# W-Shingling

W-shingling is a technique used in document similarity analysis that breaks text into overlapping subsequences of w consecutive tokens (typically words or characters). These subsequences, called "shingles," create a set-based representation of documents that can be compared using set similarity measures like Jaccard similarity.


## Definition and Concept

A w-shingle (or n-gram) is a contiguous subsequence of w elements from a document. For text documents:

- **Character shingles**: Subsequences of w consecutive characters
- **Word shingles**: Subsequences of w consecutive words

The set of all w-shingles in a document forms its "fingerprint," which can be used for similarity comparison.
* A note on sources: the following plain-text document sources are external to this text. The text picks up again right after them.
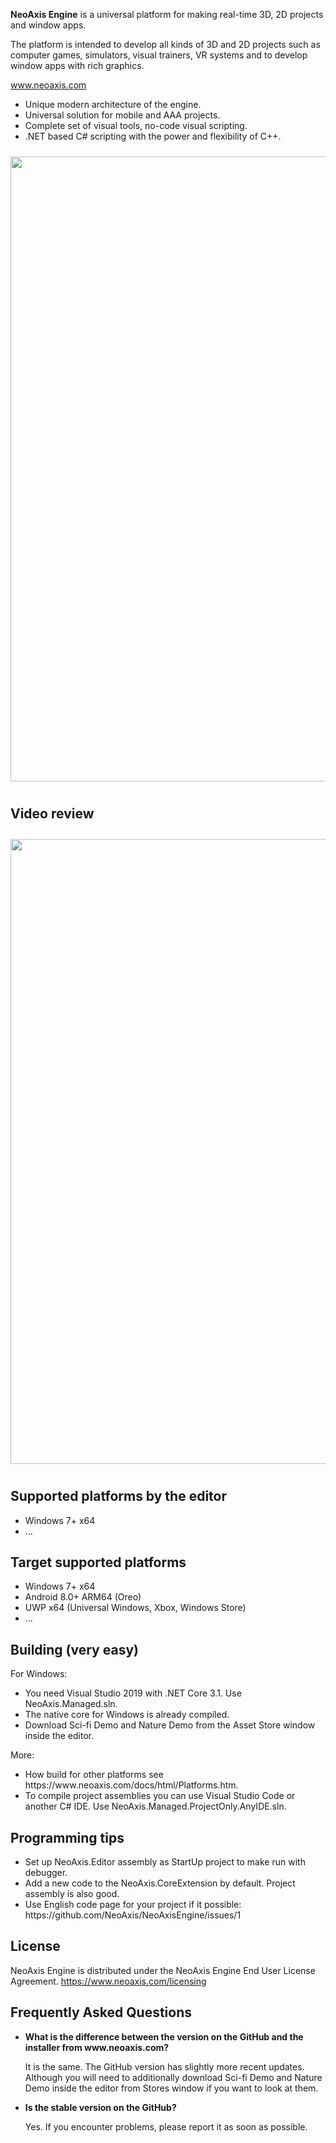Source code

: <b>NeoAxis Engine</b> is a universal platform for making real-time 3D, 2D projects and window apps.

The platform is intended to develop all kinds of 3D and 2D projects such as computer games, simulators, visual trainers, VR systems and to develop window apps with rich graphics.

<a href="https://www.neoaxis.com/">www.neoaxis.com</a>

<ul>
<li>Unique modern architecture of the engine.</li>
<li>Universal solution for mobile and AAA projects.</li>
<li>Complete set of visual tools, no-code visual scripting.</li>
<li>.NET based C# scripting with the power and flexibility of C++.</li>
</ul>

<div class="image" align="center"><a href="https://www.neoaxis.com/images/2021_2/NeoAxis_2021_2_CharacterScene.png"><img src="https://www.neoaxis.com/images/2021_2/NeoAxis_2021_2_CharacterScene.jpg" alt="" width="1000" vspace="10"></a></div>

<h2>Video review</h2>

<div class="image" align="center"><a href="https://www.youtube.com/watch?v=nlSIoIIBAuo"><img src="https://www.neoaxis.com/video/NeoAxis.jpg" alt="" width="1000" vspace="10"></a></div>

<h2>Supported platforms by the editor</h2>
<ul>
<li>Windows 7+ x64</li>
<li>...</li>
</ul>

<h2>Target supported platforms</h2>
<ul>
<li>Windows 7+ x64</li>
<li>Android 8.0+ ARM64 (Oreo)</li>
<li>UWP x64 (Universal Windows, Xbox, Windows Store)</li>
<li>...</li>
</ul>

<h2>Building (very easy)</h2>

For Windows:
<ul>
<li>You need Visual Studio 2019 with .NET Core 3.1. Use NeoAxis.Managed.sln.</li>
<li>The native core for Windows is already compiled.</li>
<li>Download Sci-fi Demo and Nature Demo from the Asset Store window inside the editor.</li>
</ul>

More:
<ul>
<li>How build for other platforms see https://www.neoaxis.com/docs/html/Platforms.htm.</li>
<li>To compile project assemblies you can use Visual Studio Code or another C# IDE. Use NeoAxis.Managed.ProjectOnly.AnyIDE.sln.</li>
</ul>

<h2>Programming tips</h2>
<ul>
<li>Set up NeoAxis.Editor assembly as StartUp project to make run with debugger.</li>
<li>Add a new code to the NeoAxis.CoreExtension by default. Project assembly is also good.</li>
<li>Use English code page for your project if it possible: https://github.com/NeoAxis/NeoAxisEngine/issues/1</li>
</ul>

<h2>License</h2>

NeoAxis Engine is distributed under the NeoAxis Engine End User License Agreement. https://www.neoaxis.com/licensing

<h2>Frequently Asked Questions</h2>
<ul>
<li><b>What is the difference between the version on the GitHub and the installer from www.neoaxis.com?</b>

It is the same. The GitHub version has slightly more recent updates. Although you will need to additionally download Sci-fi Demo and Nature Demo inside the editor from Stores window if you want to look at them.

<li><b>Is the stable version on the GitHub?</b>

Yes. If you encounter problems, please report it as soon as possible.</li>

</ul>
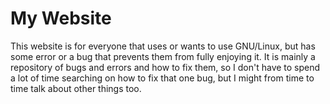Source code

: # My Website

This website is for everyone that uses or wants to use GNU/Linux, but has some
error or a bug that prevents them from fully enjoying it. It is mainly a
repository of bugs and errors and how to fix them, so I don't have to spend a
lot of time searching on how to fix that one bug, but I might from time to time
talk about other things too.
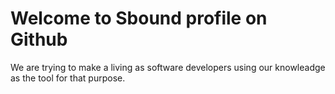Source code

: # Welcome to Sbound profile on Github

We are trying to make a living as software developers using our knowleadge as the tool for that purpose.
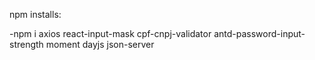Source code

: npm installs:

-npm i axios react-input-mask cpf-cnpj-validator antd-password-input-strength moment dayjs json-server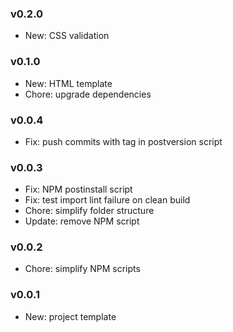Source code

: ### v0.2.0
- New: CSS validation

### v0.1.0
- New: HTML template
- Chore: upgrade dependencies

### v0.0.4
- Fix: push commits with tag in postversion script

### v0.0.3
- Fix: NPM postinstall script
- Fix: test import lint failure on clean build
- Chore: simplify folder structure
- Update: remove NPM script

### v0.0.2
- Chore: simplify NPM scripts

### v0.0.1
- New: project template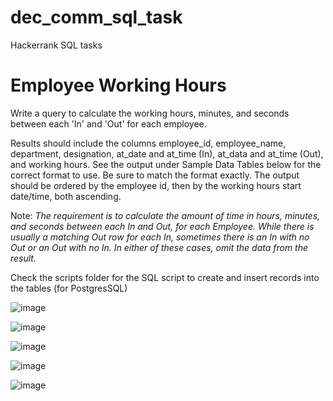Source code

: # dec_comm_sql_task
Hackerrank SQL tasks

# Employee Working Hours 

Write a query to calculate the working hours, minutes, and seconds between each 'In' and 'Out' for each employee.

Results should include the columns employee_id, employee_name, department, designation, at_date and at_time (In), at_data and at_time (Out), and working hours. See the output under Sample Data Tables below for the correct format to use. Be sure to match the format exactly. The output should be ordered by the employee id, then by the working hours start date/time, both ascending.

Note: *The requirement is to calculate the amount of time in hours, minutes, and seconds between each In and Out, for each Employee. While there is usually a matching Out row for each In, sometimes there is an In with no Out or an Out with no In. In either of these cases, omit the data from the result.*

Check the scripts folder for the SQL script to create and insert records into the tables (for PostgresSQL)

![image](https://github.com/user-attachments/assets/fc951263-4527-473d-a608-f5cebe202a35)

![image](https://github.com/user-attachments/assets/837f241b-3df1-4512-a32f-982eb451b4cd)



![image](https://github.com/user-attachments/assets/31efe36e-90d3-442d-abea-69251981a2eb)


![image](https://github.com/user-attachments/assets/3d70edc1-6098-4787-9108-d352223d196a)

![image](https://github.com/user-attachments/assets/e9af60a3-7e6a-4fbd-b68a-57e9127f0200)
### Mathematical Definition

For a document D and a shingle size w, the set of w-shingles S(D,w) is defined as:

$$S(D,w) = \{D[i:i+w] \mid 0 \leq i \leq |D|-w\}$$

Where:
- D[i:i+w] represents the subsequence of D starting at position i with length w
- |D| is the length of document D


In [5]:
# Example of generating character shingles
def generate_char_shingles(text, w):
    """
    Generate character shingles of size w from the given text.

    Parameters:
    -----------
    text : str
        The input text
    w : int
        The size of each shingle

    Returns:
    --------
    set
        A set of character shingles
    """
    # Remove whitespace and convert to lowercase for character shingles
    text = text.replace(" ", "").lower()

    # Generate all possible w-length substrings
    shingles = set()
    for i in range(len(text) - w + 1):
        shingle = text[i:i+w]
        shingles.add(shingle)

    return shingles

# Example of generating word shingles
def generate_word_shingles(text, w):
    """
    Generate word shingles of size w from the given text.

    Parameters:
    -----------
    text : str
        The input text
    w : int
        The size of each shingle (number of words)

    Returns:
    --------
    set
        A set of word shingles
    """
    # Split text into words and convert to lowercase
    words = text.lower().split()

    # Generate all possible w-length word sequences
    shingles = set()
    for i in range(len(words) - w + 1):
        shingle = ' '.join(words[i:i+w])
        shingles.add(shingle)

    return shingles

# Example usage
text = "The quick brown fox jumps over the lazy dog"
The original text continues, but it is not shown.